The output should be every line below that includes the word "child".

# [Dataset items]
·····

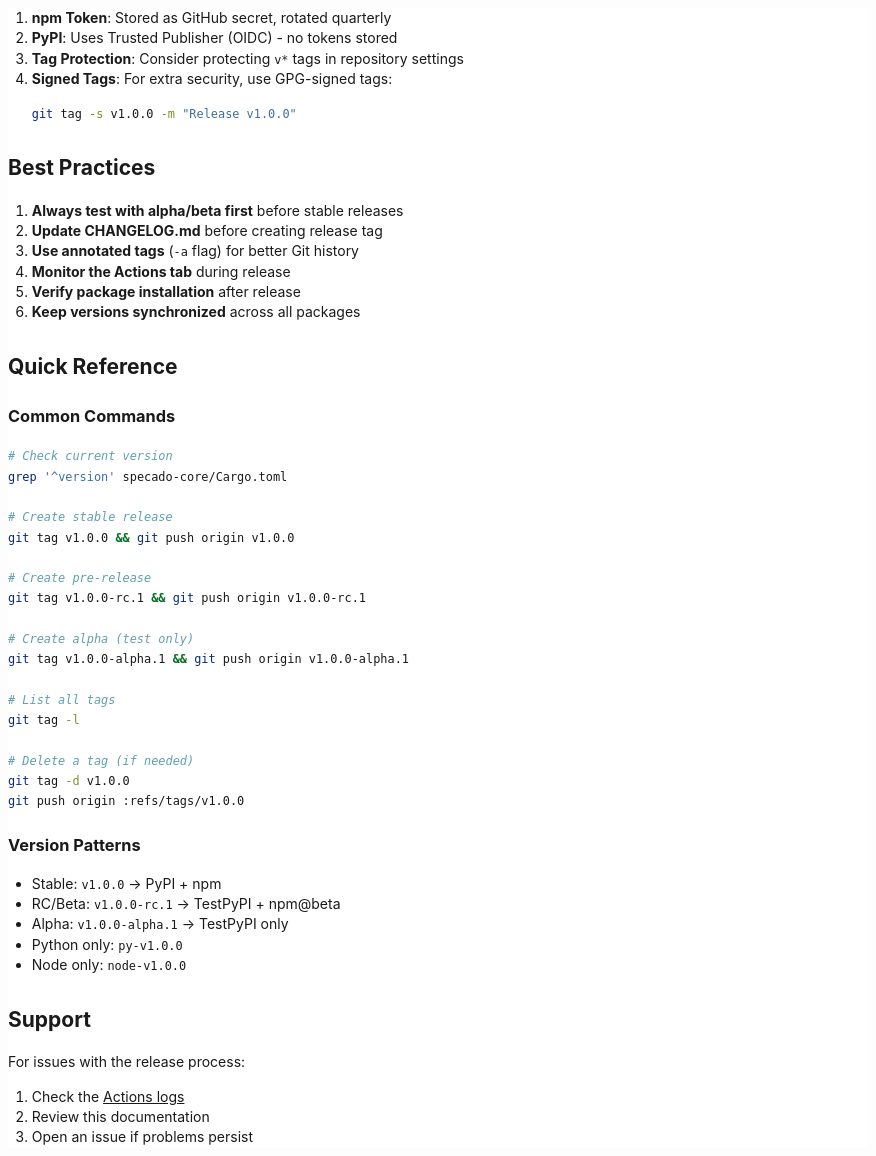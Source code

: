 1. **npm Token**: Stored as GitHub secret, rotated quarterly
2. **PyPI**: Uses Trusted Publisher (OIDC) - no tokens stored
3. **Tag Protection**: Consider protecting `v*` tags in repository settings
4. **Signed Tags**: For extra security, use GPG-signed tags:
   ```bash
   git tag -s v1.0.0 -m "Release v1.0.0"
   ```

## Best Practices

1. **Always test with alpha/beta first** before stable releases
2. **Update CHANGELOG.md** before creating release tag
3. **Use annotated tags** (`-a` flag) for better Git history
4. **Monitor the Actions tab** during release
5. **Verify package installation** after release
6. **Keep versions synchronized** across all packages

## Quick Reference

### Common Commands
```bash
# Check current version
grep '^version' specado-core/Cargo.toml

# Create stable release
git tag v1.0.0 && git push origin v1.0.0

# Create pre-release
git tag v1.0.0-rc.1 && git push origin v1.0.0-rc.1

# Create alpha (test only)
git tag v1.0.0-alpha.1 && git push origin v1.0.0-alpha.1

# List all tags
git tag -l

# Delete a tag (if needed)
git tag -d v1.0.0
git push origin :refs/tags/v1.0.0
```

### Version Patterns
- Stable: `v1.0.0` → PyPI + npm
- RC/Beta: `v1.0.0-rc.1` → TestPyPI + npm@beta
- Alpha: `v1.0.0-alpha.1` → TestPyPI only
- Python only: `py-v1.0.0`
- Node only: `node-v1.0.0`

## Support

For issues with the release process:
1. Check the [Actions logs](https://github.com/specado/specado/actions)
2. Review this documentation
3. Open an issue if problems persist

·····

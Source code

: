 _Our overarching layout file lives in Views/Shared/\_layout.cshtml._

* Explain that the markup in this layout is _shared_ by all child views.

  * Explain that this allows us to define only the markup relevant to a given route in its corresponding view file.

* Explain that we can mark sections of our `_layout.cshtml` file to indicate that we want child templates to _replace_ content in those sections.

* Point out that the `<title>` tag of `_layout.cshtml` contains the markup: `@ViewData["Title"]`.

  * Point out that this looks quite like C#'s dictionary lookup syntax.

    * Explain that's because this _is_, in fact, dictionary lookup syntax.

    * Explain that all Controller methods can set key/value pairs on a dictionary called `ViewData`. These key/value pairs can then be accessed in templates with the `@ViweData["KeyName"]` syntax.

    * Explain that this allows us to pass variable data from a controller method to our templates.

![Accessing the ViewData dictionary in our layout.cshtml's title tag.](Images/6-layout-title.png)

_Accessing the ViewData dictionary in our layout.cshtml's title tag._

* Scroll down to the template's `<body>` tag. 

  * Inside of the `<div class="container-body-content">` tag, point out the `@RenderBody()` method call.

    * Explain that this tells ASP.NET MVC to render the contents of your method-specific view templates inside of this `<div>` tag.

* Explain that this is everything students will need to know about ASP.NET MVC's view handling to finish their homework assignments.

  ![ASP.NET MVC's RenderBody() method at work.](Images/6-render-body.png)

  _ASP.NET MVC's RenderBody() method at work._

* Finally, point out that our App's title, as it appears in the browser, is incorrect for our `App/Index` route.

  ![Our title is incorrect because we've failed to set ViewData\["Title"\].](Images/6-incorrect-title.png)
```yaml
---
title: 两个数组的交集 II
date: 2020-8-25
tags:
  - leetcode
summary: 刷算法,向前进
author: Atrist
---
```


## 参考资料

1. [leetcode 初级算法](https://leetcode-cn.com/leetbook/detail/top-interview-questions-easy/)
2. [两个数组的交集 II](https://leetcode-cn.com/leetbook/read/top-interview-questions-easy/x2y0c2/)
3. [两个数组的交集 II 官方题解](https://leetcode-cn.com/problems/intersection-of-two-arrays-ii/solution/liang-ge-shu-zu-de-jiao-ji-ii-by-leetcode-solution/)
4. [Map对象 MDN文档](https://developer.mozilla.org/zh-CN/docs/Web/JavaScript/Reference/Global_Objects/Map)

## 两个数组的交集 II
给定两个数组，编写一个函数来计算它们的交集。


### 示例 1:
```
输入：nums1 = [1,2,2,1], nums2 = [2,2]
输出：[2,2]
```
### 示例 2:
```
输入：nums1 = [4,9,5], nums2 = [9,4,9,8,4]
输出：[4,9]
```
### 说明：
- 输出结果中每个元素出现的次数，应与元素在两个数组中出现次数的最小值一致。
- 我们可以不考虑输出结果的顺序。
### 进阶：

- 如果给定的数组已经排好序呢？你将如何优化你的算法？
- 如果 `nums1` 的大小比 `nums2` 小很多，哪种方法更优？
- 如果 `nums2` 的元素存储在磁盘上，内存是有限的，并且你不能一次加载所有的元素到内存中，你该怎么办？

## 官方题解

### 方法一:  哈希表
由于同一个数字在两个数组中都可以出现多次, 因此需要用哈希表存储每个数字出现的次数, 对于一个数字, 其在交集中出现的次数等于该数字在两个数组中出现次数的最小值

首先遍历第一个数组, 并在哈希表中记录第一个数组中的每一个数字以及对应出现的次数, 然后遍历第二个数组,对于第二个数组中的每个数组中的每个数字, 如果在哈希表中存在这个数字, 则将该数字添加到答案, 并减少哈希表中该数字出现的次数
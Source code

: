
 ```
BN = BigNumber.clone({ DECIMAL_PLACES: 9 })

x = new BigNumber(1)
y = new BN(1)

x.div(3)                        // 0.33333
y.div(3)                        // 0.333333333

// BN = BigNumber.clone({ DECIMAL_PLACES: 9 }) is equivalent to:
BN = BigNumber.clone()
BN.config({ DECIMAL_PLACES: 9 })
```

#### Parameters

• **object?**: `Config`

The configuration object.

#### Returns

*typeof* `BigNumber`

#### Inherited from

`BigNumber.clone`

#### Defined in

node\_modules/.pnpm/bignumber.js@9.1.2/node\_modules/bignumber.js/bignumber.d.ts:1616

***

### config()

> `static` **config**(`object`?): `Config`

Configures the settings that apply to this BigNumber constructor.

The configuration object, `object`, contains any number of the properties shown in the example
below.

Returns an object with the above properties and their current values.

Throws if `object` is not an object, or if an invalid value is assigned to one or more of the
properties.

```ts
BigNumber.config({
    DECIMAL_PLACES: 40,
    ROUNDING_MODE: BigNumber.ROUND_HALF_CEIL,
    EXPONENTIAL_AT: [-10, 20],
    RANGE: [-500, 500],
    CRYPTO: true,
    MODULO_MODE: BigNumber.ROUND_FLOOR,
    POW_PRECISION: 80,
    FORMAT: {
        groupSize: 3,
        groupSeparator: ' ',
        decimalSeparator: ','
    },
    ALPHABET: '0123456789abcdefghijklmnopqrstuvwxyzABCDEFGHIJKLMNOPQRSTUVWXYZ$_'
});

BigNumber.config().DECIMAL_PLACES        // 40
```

·····

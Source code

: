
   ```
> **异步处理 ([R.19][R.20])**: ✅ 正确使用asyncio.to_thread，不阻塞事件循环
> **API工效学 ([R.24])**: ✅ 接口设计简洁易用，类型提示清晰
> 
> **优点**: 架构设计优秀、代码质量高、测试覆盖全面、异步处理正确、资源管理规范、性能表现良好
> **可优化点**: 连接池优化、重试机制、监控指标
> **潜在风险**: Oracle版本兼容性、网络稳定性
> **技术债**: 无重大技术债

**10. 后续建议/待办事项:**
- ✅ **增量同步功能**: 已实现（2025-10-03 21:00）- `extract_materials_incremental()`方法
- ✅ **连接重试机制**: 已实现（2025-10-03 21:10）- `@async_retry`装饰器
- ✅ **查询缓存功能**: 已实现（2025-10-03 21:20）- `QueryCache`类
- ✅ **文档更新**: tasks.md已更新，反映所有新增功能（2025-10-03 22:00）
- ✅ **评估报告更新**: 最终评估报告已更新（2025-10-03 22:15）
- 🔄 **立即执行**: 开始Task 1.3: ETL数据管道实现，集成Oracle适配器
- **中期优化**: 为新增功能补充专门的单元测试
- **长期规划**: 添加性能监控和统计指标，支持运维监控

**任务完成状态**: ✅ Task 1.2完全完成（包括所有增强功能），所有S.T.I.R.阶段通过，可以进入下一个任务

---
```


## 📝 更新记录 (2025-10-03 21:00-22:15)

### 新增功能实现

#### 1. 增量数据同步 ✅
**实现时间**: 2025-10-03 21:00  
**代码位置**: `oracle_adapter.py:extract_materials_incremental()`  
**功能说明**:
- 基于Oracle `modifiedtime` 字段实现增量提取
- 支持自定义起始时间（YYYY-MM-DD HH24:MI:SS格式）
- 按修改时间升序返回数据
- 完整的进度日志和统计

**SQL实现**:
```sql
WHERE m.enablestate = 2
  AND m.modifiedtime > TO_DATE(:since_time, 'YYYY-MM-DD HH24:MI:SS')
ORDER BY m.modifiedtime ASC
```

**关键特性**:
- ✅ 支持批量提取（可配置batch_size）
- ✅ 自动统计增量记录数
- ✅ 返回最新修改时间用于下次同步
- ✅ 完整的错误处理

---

·····

# [Task answer]
* Explain that the markup in this layout is _shared_ by all child views.
* Explain that we can mark sections of our `_layout.cshtml` file to indicate that we want child templates to _replace_ content in those sections.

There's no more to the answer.